Even before New Hampshire Governor Chris Sununu took office in 2016, we knew that he might be a climate change denier. But he was also a ski resort owner, who should know from experience that increasingly warm and volatile weather hurts our economy, our environment, and our way of life. So we kept an open mind. Since then however, Sununu has shown time and again that he’s 30 years behind on energy and climate.
Governor Sununu’s record now speaks for itself. He has vetoed bipartisan solar legislation that would have helped towns across the state install solar panels and save tax dollars. He has undermined funding sources for the energy efficiency programs that help keep our families warm and our energy bills manageable.
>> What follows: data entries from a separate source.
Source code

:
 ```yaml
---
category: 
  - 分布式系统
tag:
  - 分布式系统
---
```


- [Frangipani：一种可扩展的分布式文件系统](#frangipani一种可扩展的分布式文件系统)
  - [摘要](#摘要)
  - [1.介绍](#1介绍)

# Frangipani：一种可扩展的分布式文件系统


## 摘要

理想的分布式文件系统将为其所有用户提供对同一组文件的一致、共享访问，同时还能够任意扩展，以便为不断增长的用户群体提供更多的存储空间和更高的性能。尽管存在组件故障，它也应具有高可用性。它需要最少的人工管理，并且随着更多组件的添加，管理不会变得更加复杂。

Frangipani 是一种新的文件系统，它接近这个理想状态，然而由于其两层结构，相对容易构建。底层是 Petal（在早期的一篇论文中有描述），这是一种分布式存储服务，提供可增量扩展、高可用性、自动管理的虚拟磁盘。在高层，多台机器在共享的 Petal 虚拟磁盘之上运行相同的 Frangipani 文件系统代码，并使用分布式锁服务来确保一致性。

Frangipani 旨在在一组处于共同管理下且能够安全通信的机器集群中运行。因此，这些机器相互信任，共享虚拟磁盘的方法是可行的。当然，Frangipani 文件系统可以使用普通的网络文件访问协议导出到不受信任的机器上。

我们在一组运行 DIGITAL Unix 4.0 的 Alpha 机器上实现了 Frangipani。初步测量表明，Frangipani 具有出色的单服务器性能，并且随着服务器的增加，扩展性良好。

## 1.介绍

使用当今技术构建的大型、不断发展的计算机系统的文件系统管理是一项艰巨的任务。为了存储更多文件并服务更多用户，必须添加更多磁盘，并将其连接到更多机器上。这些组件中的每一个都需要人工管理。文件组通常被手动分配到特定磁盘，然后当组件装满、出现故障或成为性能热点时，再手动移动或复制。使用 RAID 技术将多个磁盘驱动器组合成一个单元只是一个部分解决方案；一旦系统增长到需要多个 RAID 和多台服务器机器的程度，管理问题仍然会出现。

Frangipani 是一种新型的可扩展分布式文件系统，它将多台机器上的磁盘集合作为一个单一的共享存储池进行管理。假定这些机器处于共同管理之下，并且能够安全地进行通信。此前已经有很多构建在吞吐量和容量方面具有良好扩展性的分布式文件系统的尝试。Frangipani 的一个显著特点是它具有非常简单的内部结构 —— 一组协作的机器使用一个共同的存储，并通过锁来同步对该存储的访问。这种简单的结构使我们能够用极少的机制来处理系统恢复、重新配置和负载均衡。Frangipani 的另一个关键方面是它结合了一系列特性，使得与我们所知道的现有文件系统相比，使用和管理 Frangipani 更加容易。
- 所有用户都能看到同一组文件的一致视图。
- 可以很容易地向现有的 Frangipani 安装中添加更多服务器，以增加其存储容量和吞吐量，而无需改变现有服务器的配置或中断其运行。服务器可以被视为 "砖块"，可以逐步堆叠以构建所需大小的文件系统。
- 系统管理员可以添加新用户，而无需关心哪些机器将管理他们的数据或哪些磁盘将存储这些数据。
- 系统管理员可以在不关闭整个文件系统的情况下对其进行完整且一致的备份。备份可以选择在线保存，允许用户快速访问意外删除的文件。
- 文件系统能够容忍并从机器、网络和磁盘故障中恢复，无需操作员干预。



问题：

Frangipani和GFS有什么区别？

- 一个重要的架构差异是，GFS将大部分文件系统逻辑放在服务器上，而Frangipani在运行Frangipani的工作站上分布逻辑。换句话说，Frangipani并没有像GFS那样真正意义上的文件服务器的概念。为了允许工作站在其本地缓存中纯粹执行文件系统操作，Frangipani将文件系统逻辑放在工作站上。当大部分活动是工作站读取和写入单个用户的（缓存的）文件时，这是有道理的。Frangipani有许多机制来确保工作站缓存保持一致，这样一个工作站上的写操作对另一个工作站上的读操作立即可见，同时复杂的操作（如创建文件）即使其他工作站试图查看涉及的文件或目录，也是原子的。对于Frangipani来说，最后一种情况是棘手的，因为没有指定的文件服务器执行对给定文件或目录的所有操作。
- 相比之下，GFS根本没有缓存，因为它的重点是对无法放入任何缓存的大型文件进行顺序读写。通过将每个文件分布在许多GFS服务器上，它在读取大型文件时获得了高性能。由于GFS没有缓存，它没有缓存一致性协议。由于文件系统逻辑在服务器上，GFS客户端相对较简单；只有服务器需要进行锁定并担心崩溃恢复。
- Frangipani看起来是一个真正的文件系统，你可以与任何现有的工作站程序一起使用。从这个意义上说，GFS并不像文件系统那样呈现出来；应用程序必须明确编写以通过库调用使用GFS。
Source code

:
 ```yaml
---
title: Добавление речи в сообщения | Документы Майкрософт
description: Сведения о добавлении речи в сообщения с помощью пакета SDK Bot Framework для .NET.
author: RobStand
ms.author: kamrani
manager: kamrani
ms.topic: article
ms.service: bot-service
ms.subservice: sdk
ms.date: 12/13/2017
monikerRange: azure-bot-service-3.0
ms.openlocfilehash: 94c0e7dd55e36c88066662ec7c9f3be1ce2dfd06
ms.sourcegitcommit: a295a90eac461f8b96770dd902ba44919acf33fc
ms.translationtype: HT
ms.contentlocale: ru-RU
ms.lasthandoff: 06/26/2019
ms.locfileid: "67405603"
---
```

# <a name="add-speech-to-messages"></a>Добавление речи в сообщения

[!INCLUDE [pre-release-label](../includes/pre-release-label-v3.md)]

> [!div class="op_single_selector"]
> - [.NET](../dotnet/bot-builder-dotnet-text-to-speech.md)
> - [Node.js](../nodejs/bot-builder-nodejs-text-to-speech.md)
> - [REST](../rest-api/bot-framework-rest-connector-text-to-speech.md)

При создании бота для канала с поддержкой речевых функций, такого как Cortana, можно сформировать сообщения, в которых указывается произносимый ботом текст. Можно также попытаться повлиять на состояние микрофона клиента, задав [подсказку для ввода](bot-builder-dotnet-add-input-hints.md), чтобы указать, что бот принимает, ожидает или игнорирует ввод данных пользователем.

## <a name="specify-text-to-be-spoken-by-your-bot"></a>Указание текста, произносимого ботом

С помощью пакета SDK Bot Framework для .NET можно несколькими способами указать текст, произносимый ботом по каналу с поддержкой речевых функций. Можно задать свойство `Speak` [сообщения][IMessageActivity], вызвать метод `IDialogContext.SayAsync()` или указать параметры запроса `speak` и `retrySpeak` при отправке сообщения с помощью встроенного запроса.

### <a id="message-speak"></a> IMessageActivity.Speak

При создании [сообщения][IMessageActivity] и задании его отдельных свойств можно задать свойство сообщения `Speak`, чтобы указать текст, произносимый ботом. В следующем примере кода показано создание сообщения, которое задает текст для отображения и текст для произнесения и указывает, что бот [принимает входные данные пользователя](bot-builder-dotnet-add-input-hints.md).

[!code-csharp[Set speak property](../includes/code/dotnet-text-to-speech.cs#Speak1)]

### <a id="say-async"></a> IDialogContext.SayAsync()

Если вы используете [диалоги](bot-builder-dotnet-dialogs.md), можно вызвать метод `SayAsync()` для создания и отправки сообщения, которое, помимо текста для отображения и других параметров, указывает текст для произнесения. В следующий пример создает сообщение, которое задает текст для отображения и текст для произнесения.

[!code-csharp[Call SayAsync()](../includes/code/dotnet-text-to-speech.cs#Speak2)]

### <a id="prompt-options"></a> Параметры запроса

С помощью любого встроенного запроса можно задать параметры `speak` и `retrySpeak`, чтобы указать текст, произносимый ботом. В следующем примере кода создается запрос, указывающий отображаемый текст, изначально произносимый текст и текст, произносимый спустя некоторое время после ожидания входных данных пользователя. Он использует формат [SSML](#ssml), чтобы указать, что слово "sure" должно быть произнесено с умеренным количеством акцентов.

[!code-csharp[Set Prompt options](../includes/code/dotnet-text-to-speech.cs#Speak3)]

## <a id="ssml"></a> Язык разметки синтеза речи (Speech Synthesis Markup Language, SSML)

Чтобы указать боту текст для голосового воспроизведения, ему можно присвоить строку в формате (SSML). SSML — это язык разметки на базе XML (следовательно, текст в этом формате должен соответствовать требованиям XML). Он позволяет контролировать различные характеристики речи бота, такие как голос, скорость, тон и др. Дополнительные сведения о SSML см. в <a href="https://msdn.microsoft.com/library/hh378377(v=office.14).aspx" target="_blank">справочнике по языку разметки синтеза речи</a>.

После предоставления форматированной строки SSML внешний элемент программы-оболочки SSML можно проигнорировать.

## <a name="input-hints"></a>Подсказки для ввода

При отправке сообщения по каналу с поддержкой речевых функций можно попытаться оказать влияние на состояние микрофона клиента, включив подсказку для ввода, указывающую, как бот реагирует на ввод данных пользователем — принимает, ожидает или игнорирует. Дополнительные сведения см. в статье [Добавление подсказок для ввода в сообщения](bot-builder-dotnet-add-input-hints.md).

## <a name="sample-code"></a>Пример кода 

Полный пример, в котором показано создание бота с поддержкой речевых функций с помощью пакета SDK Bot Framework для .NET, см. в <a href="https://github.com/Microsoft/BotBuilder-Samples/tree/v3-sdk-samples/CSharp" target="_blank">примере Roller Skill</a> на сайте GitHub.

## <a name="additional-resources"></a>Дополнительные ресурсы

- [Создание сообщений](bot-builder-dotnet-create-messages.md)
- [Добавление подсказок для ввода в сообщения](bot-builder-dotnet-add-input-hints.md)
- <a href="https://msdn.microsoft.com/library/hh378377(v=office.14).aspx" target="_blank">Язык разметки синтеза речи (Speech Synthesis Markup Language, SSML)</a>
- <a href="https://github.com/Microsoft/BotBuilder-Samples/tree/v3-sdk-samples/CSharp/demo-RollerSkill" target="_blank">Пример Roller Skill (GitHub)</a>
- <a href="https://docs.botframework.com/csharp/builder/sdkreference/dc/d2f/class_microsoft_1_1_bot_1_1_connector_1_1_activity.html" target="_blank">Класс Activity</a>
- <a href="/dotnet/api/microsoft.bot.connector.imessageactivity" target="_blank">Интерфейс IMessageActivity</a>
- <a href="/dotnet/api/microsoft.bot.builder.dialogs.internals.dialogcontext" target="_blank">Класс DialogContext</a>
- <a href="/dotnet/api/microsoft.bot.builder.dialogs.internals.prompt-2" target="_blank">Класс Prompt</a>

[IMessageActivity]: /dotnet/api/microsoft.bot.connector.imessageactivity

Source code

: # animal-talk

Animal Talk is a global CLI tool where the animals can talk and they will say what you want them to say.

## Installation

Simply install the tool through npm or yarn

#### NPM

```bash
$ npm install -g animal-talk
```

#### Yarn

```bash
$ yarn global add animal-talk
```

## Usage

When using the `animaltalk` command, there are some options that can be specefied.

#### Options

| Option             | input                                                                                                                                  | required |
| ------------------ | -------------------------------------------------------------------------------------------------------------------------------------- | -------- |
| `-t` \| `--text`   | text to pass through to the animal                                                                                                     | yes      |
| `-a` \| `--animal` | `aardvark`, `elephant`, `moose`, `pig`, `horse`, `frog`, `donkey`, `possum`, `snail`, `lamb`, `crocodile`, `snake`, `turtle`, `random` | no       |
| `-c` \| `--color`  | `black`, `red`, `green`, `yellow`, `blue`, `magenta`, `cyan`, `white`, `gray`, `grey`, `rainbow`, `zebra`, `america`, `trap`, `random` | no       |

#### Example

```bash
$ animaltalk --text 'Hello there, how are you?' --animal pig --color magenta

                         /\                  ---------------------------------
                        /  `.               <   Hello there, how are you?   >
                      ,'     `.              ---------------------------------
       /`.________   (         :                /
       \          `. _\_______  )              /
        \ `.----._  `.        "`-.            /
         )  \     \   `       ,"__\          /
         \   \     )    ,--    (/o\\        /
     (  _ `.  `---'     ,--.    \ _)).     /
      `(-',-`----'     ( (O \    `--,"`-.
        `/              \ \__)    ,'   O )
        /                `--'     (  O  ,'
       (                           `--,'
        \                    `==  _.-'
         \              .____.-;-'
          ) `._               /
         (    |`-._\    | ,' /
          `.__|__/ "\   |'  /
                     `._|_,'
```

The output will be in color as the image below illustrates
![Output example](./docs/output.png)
He wants to gut the state’s Renewable Portfolio Standard that ensures our utility companies purchase at least some clean energy to power our homes and businesses. And he’s declared the state open to polluting gas pipelines. All of these are bad for our wallets, bad for the air we breathe, and bad for our climate.
In short, Governor Sununu acts like a guy whose funders and friends are climate deniers and dirty polluters (which, it turns out, they are. You can read his brother’s climate denialism here or some of his family and friends’ positions here or here).
The Governor’s Poor Record on Energy and Climate Speaks for Itself
You can check the Governor’s record yourself. Here’s an accounting of his energy and climate positions in office:
- On the campaign trail, Sununu said he wanted to build natural gas pipelines through New Hampshire, and since getting elected, he’s repeated that over and over. More pipelines would cost billions of dollars and sink our limited resources into dirty energy for decades.
- In June 2017, he announced his support for Trump’s withdrawal from the Paris Climate Accord, which was designed to keep warming across the globe to less risky levels. He also refused to join a bipartisan coalition of governors pledging to meet concrete climate goals.
- In July of 2017, Sununu officially joined the ranks of climate deniers when he said, “Is carbon the leading reason why the earth has warmed up pretty much continuously over the last 150 years? I’m not sure.” (Scientists are.)
- In January 2018, he announced support for an obstructionist bill that would let the legislature, rather than the experts at the Public Utilities Commission, decide how to spend money on energy efficiency. That bill passed in the legislature and we expect the Governor to sign it into law any day now.
- Sununu is a big supporter of Northern Pass (Eversource Energy, the project’s developer, is a major Sununu donor). In February 2018, Sununu went on the offense for Eversource when the transmission project was rejected by the state’s Site Evaluation Committee for its potential to cause undue harm to New Hampshire communities. He even made inappropriate comments on the radio before the committee’s final written decision and before its decision on rehearing. Sununu’s comments were viewed as part of a campaign to undermine the independence of the committee and influence its final decision (an effort that ultimately failed).
- In April 2018, Sununu released a “state energy strategy” calling for more reliance on nuclear and gas. The strategy is critical of forward-looking clean energy policies. Instead, it argues that we should upend the state’s Renewable Portfolio Standard to support nuclear power rather than renewable energy. (As a note, Seabrook nuclear power plant owner NextEra is also a major donor to Sununu.) Despite overwhelming public comments asking the Governor to address climate change in this plan, the energy strategy includes no climate plan.
- In June 2018, Sununu vetoed a GOP-led, bipartisan energy bill. This bill would have allowed larger rooftop solar arrays to participate in net metering, a program that gives solar panel owners credit on their energy bills for sending extra power back to the grid. This would have made it possible for towns across the state to lower taxes by controlling their energy costs with solar and other clean energy.
The Governor Does Not Want to Help Our State Fight Climate Change
We found a grain of hope in Sununu’s energy strategy when we read that he supported energy efficiency. But then we saw his lack of real support for energy efficiency when he let (or encouraged?) HB 559 to die – an exciting bipartisan energy efficiency funding bill that looked poised to pass.
It all adds up to this: Governor Sununu has no plan on climate change. He doesn’t even admit it’s caused by polluting carbon emissions. And he’s holding the state back on clean energy and efficiency. If he gets his way, we’ll only see more dirty fossil fuels – which means more pollution, higher energy costs, and fewer clean energy jobs.
Please keep your eye on Governor Sununu’s energy and climate policies – and don’t let him off the hook. Help us hold his feet to the fire until he #actsonclimate.